Exercise:
When you reproduce the data, keep every word exactly as it stands and leave the pictures out.
══ Listed entries ══
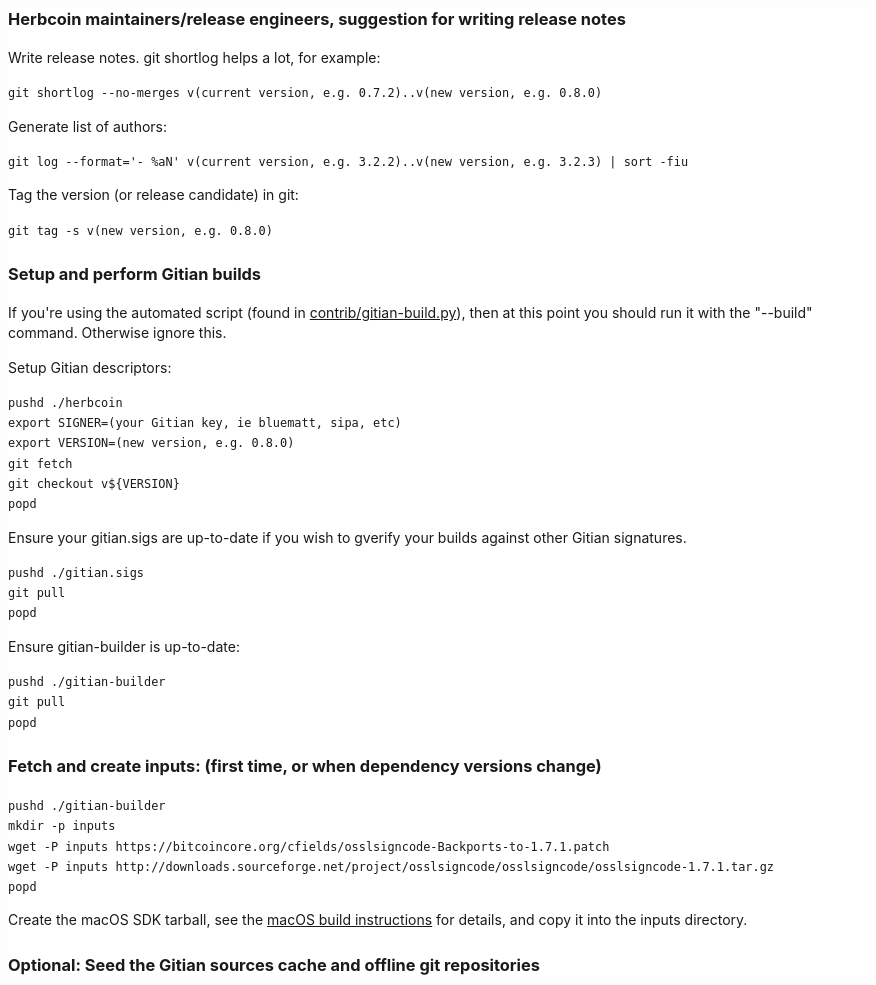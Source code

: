 ### Herbcoin maintainers/release engineers, suggestion for writing release notes

Write release notes. git shortlog helps a lot, for example:

    git shortlog --no-merges v(current version, e.g. 0.7.2)..v(new version, e.g. 0.8.0)


Generate list of authors:

    git log --format='- %aN' v(current version, e.g. 3.2.2)..v(new version, e.g. 3.2.3) | sort -fiu

Tag the version (or release candidate) in git:

    git tag -s v(new version, e.g. 0.8.0)

### Setup and perform Gitian builds

If you're using the automated script (found in [contrib/gitian-build.py](/contrib/gitian-build.py)), then at this point you should run it with the "--build" command. Otherwise ignore this.

Setup Gitian descriptors:

    pushd ./herbcoin
    export SIGNER=(your Gitian key, ie bluematt, sipa, etc)
    export VERSION=(new version, e.g. 0.8.0)
    git fetch
    git checkout v${VERSION}
    popd

Ensure your gitian.sigs are up-to-date if you wish to gverify your builds against other Gitian signatures.

    pushd ./gitian.sigs
    git pull
    popd

Ensure gitian-builder is up-to-date:

    pushd ./gitian-builder
    git pull
    popd

### Fetch and create inputs: (first time, or when dependency versions change)

    pushd ./gitian-builder
    mkdir -p inputs
    wget -P inputs https://bitcoincore.org/cfields/osslsigncode-Backports-to-1.7.1.patch
    wget -P inputs http://downloads.sourceforge.net/project/osslsigncode/osslsigncode/osslsigncode-1.7.1.tar.gz
    popd

Create the macOS SDK tarball, see the [macOS build instructions](build-osx.md#deterministic-macos-dmg-notes) for details, and copy it into the inputs directory.

### Optional: Seed the Gitian sources cache and offline git repositories
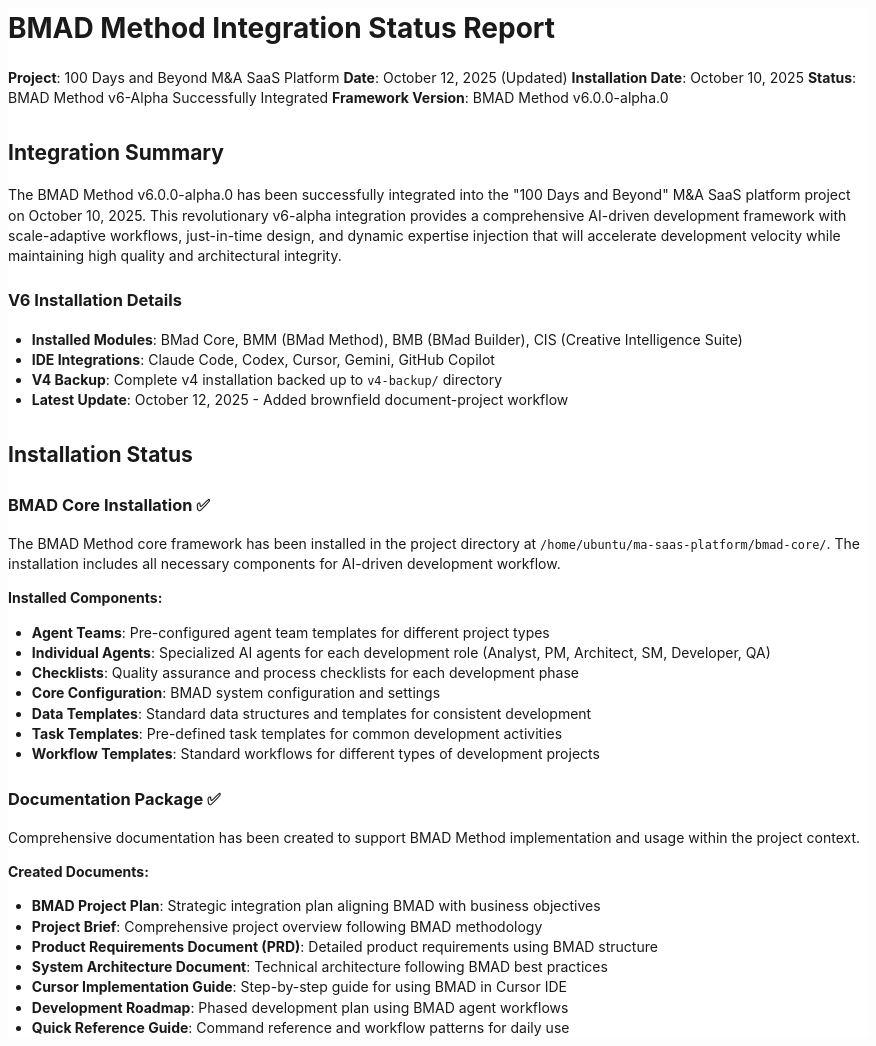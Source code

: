 # BMAD Method Integration Status Report

**Project**: 100 Days and Beyond M&A SaaS Platform
**Date**: October 12, 2025 (Updated)
**Installation Date**: October 10, 2025
**Status**: BMAD Method v6-Alpha Successfully Integrated
**Framework Version**: BMAD Method v6.0.0-alpha.0

## Integration Summary

The BMAD Method v6.0.0-alpha.0 has been successfully integrated into the "100 Days and Beyond" M&A SaaS platform project on October 10, 2025. This revolutionary v6-alpha integration provides a comprehensive AI-driven development framework with scale-adaptive workflows, just-in-time design, and dynamic expertise injection that will accelerate development velocity while maintaining high quality and architectural integrity.

### V6 Installation Details

- **Installed Modules**: BMad Core, BMM (BMad Method), BMB (BMad Builder), CIS (Creative Intelligence Suite)
- **IDE Integrations**: Claude Code, Codex, Cursor, Gemini, GitHub Copilot
- **V4 Backup**: Complete v4 installation backed up to `v4-backup/` directory
- **Latest Update**: October 12, 2025 - Added brownfield document-project workflow

## Installation Status

### BMAD Core Installation ✅

The BMAD Method core framework has been installed in the project directory at `/home/ubuntu/ma-saas-platform/bmad-core/`. The installation includes all necessary components for AI-driven development workflow.

**Installed Components:**

- **Agent Teams**: Pre-configured agent team templates for different project types
- **Individual Agents**: Specialized AI agents for each development role (Analyst, PM, Architect, SM, Developer, QA)
- **Checklists**: Quality assurance and process checklists for each development phase
- **Core Configuration**: BMAD system configuration and settings
- **Data Templates**: Standard data structures and templates for consistent development
- **Task Templates**: Pre-defined task templates for common development activities
- **Workflow Templates**: Standard workflows for different types of development projects

### Documentation Package ✅

Comprehensive documentation has been created to support BMAD Method implementation and usage within the project context.

**Created Documents:**

- **BMAD Project Plan**: Strategic integration plan aligning BMAD with business objectives
- **Project Brief**: Comprehensive project overview following BMAD methodology
- **Product Requirements Document (PRD)**: Detailed product requirements using BMAD structure
- **System Architecture Document**: Technical architecture following BMAD best practices
- **Cursor Implementation Guide**: Step-by-step guide for using BMAD in Cursor IDE
- **Development Roadmap**: Phased development plan using BMAD agent workflows
- **Quick Reference Guide**: Command reference and workflow patterns for daily use
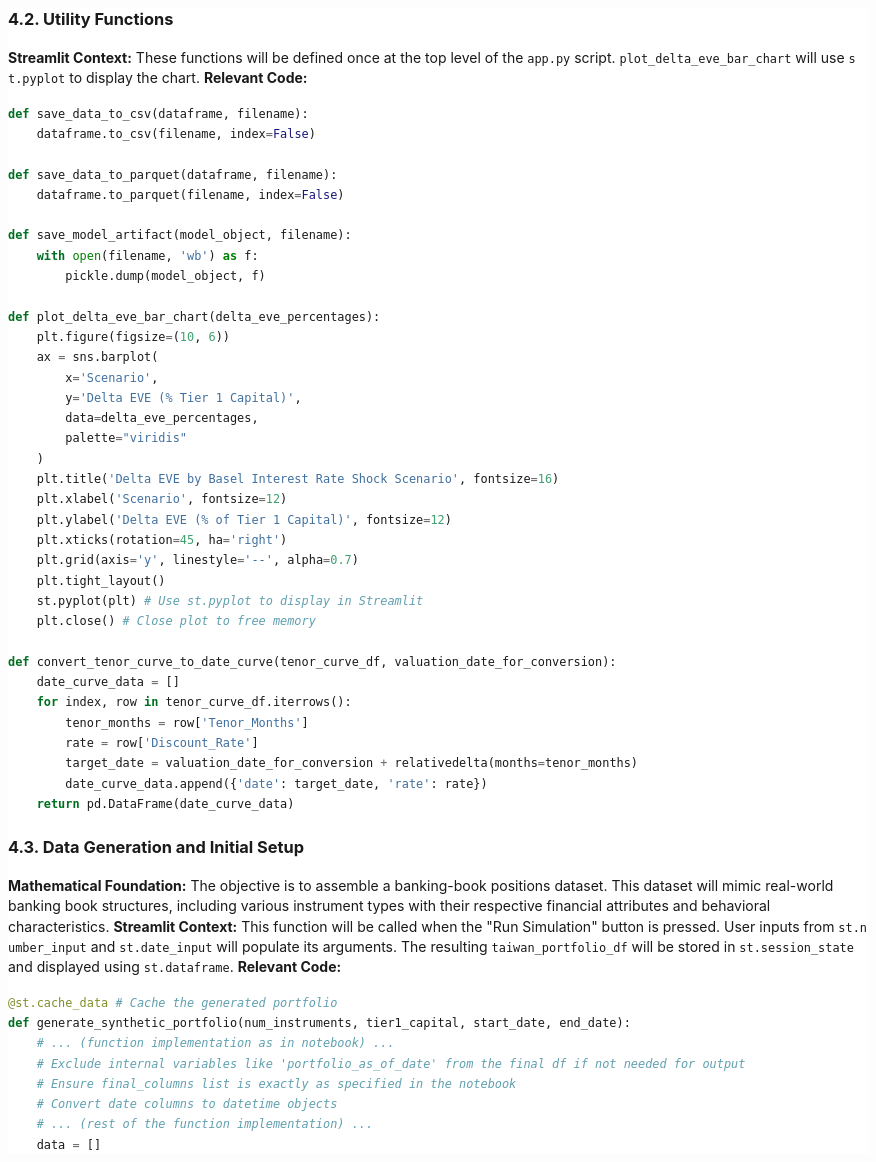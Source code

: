### 4.2. Utility Functions

**Streamlit Context:** These functions will be defined once at the top level of the `app.py` script. `plot_delta_eve_bar_chart` will use `st.pyplot` to display the chart.
**Relevant Code:**
```python
def save_data_to_csv(dataframe, filename):
    dataframe.to_csv(filename, index=False)

def save_data_to_parquet(dataframe, filename):
    dataframe.to_parquet(filename, index=False)

def save_model_artifact(model_object, filename):
    with open(filename, 'wb') as f:
        pickle.dump(model_object, f)

def plot_delta_eve_bar_chart(delta_eve_percentages):
    plt.figure(figsize=(10, 6))
    ax = sns.barplot(
        x='Scenario',
        y='Delta EVE (% Tier 1 Capital)',
        data=delta_eve_percentages,
        palette="viridis"
    )
    plt.title('Delta EVE by Basel Interest Rate Shock Scenario', fontsize=16)
    plt.xlabel('Scenario', fontsize=12)
    plt.ylabel('Delta EVE (% of Tier 1 Capital)', fontsize=12)
    plt.xticks(rotation=45, ha='right')
    plt.grid(axis='y', linestyle='--', alpha=0.7)
    plt.tight_layout()
    st.pyplot(plt) # Use st.pyplot to display in Streamlit
    plt.close() # Close plot to free memory

def convert_tenor_curve_to_date_curve(tenor_curve_df, valuation_date_for_conversion):
    date_curve_data = []
    for index, row in tenor_curve_df.iterrows():
        tenor_months = row['Tenor_Months']
        rate = row['Discount_Rate']
        target_date = valuation_date_for_conversion + relativedelta(months=tenor_months)
        date_curve_data.append({'date': target_date, 'rate': rate})
    return pd.DataFrame(date_curve_data)
```

### 4.3. Data Generation and Initial Setup

**Mathematical Foundation:**
The objective is to assemble a banking-book positions dataset. This dataset will mimic real-world banking book structures, including various instrument types with their respective financial attributes and behavioral characteristics.
**Streamlit Context:** This function will be called when the "Run Simulation" button is pressed. User inputs from `st.number_input` and `st.date_input` will populate its arguments. The resulting `taiwan_portfolio_df` will be stored in `st.session_state` and displayed using `st.dataframe`.
**Relevant Code:**
```python
@st.cache_data # Cache the generated portfolio
def generate_synthetic_portfolio(num_instruments, tier1_capital, start_date, end_date):
    # ... (function implementation as in notebook) ...
    # Exclude internal variables like 'portfolio_as_of_date' from the final df if not needed for output
    # Ensure final_columns list is exactly as specified in the notebook
    # Convert date columns to datetime objects
    # ... (rest of the function implementation) ...
    data = []
```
═══
Task answer:
Source code

: ### Herbcoin maintainers/release engineers, suggestion for writing release notes

Write release notes. git shortlog helps a lot, for example:

    git shortlog --no-merges v(current version, e.g. 0.7.2)..v(new version, e.g. 0.8.0)


Generate list of authors:

    git log --format='- %aN' v(current version, e.g. 3.2.2)..v(new version, e.g. 3.2.3) | sort -fiu

Tag the version (or release candidate) in git:

    git tag -s v(new version, e.g. 0.8.0)

### Setup and perform Gitian builds

If you're using the automated script (found in [contrib/gitian-build.py](/contrib/gitian-build.py)), then at this point you should run it with the "--build" command. Otherwise ignore this.

Setup Gitian descriptors:

    pushd ./herbcoin
    export SIGNER=(your Gitian key, ie bluematt, sipa, etc)
    export VERSION=(new version, e.g. 0.8.0)
    git fetch
    git checkout v${VERSION}
    popd

Ensure your gitian.sigs are up-to-date if you wish to gverify your builds against other Gitian signatures.

    pushd ./gitian.sigs
    git pull
    popd

Ensure gitian-builder is up-to-date:

    pushd ./gitian-builder
    git pull
    popd

### Fetch and create inputs: (first time, or when dependency versions change)

    pushd ./gitian-builder
    mkdir -p inputs
    wget -P inputs https://bitcoincore.org/cfields/osslsigncode-Backports-to-1.7.1.patch
    wget -P inputs http://downloads.sourceforge.net/project/osslsigncode/osslsigncode/osslsigncode-1.7.1.tar.gz
    popd

Create the macOS SDK tarball, see the [macOS build instructions](build-osx.md#deterministic-macos-dmg-notes) for details, and copy it into the inputs directory.

### Optional: Seed the Gitian sources cache and offline git repositories
Source code

: # BMAD Method Integration Status Report

**Project**: 100 Days and Beyond M&A SaaS Platform
**Date**: October 12, 2025 (Updated)
**Installation Date**: October 10, 2025
**Status**: BMAD Method v6-Alpha Successfully Integrated
**Framework Version**: BMAD Method v6.0.0-alpha.0

## Integration Summary

The BMAD Method v6.0.0-alpha.0 has been successfully integrated into the "100 Days and Beyond" M&A SaaS platform project on October 10, 2025. This revolutionary v6-alpha integration provides a comprehensive AI-driven development framework with scale-adaptive workflows, just-in-time design, and dynamic expertise injection that will accelerate development velocity while maintaining high quality and architectural integrity.

### V6 Installation Details

- **Installed Modules**: BMad Core, BMM (BMad Method), BMB (BMad Builder), CIS (Creative Intelligence Suite)
- **IDE Integrations**: Claude Code, Codex, Cursor, Gemini, GitHub Copilot
- **V4 Backup**: Complete v4 installation backed up to `v4-backup/` directory
- **Latest Update**: October 12, 2025 - Added brownfield document-project workflow

## Installation Status

### BMAD Core Installation ✅

The BMAD Method core framework has been installed in the project directory at `/home/ubuntu/ma-saas-platform/bmad-core/`. The installation includes all necessary components for AI-driven development workflow.

**Installed Components:**

- **Agent Teams**: Pre-configured agent team templates for different project types
- **Individual Agents**: Specialized AI agents for each development role (Analyst, PM, Architect, SM, Developer, QA)
- **Checklists**: Quality assurance and process checklists for each development phase
- **Core Configuration**: BMAD system configuration and settings
- **Data Templates**: Standard data structures and templates for consistent development
- **Task Templates**: Pre-defined task templates for common development activities
- **Workflow Templates**: Standard workflows for different types of development projects

### Documentation Package ✅

Comprehensive documentation has been created to support BMAD Method implementation and usage within the project context.

**Created Documents:**

- **BMAD Project Plan**: Strategic integration plan aligning BMAD with business objectives
- **Project Brief**: Comprehensive project overview following BMAD methodology
- **Product Requirements Document (PRD)**: Detailed product requirements using BMAD structure
- **System Architecture Document**: Technical architecture following BMAD best practices
- **Cursor Implementation Guide**: Step-by-step guide for using BMAD in Cursor IDE
- **Development Roadmap**: Phased development plan using BMAD agent workflows
- **Quick Reference Guide**: Command reference and workflow patterns for daily use
Source code

:### 4.2. Utility Functions

**Streamlit Context:** These functions will be defined once at the top level of the `app.py` script. `plot_delta_eve_bar_chart` will use `st.pyplot` to display the chart.
**Relevant Code:**
```python
def save_data_to_csv(dataframe, filename):
    dataframe.to_csv(filename, index=False)

def save_data_to_parquet(dataframe, filename):
    dataframe.to_parquet(filename, index=False)

def save_model_artifact(model_object, filename):
    with open(filename, 'wb') as f:
        pickle.dump(model_object, f)

def plot_delta_eve_bar_chart(delta_eve_percentages):
    plt.figure(figsize=(10, 6))
    ax = sns.barplot(
        x='Scenario',
        y='Delta EVE (% Tier 1 Capital)',
        data=delta_eve_percentages,
        palette="viridis"
    )
    plt.title('Delta EVE by Basel Interest Rate Shock Scenario', fontsize=16)
    plt.xlabel('Scenario', fontsize=12)
    plt.ylabel('Delta EVE (% of Tier 1 Capital)', fontsize=12)
    plt.xticks(rotation=45, ha='right')
    plt.grid(axis='y', linestyle='--', alpha=0.7)
    plt.tight_layout()
    st.pyplot(plt) # Use st.pyplot to display in Streamlit
    plt.close() # Close plot to free memory

def convert_tenor_curve_to_date_curve(tenor_curve_df, valuation_date_for_conversion):
    date_curve_data = []
    for index, row in tenor_curve_df.iterrows():
        tenor_months = row['Tenor_Months']
        rate = row['Discount_Rate']
        target_date = valuation_date_for_conversion + relativedelta(months=tenor_months)
        date_curve_data.append({'date': target_date, 'rate': rate})
    return pd.DataFrame(date_curve_data)
```

### 4.3. Data Generation and Initial Setup

**Mathematical Foundation:**
The objective is to assemble a banking-book positions dataset. This dataset will mimic real-world banking book structures, including various instrument types with their respective financial attributes and behavioral characteristics.
**Streamlit Context:** This function will be called when the "Run Simulation" button is pressed. User inputs from `st.number_input` and `st.date_input` will populate its arguments. The resulting `taiwan_portfolio_df` will be stored in `st.session_state` and displayed using `st.dataframe`.
**Relevant Code:**
```python
@st.cache_data # Cache the generated portfolio
def generate_synthetic_portfolio(num_instruments, tier1_capital, start_date, end_date):
    # ... (function implementation as in notebook) ...
    # Exclude internal variables like 'portfolio_as_of_date' from the final df if not needed for output
    # Ensure final_columns list is exactly as specified in the notebook
    # Convert date columns to datetime objects
    # ... (rest of the function implementation) ...
    data = []
```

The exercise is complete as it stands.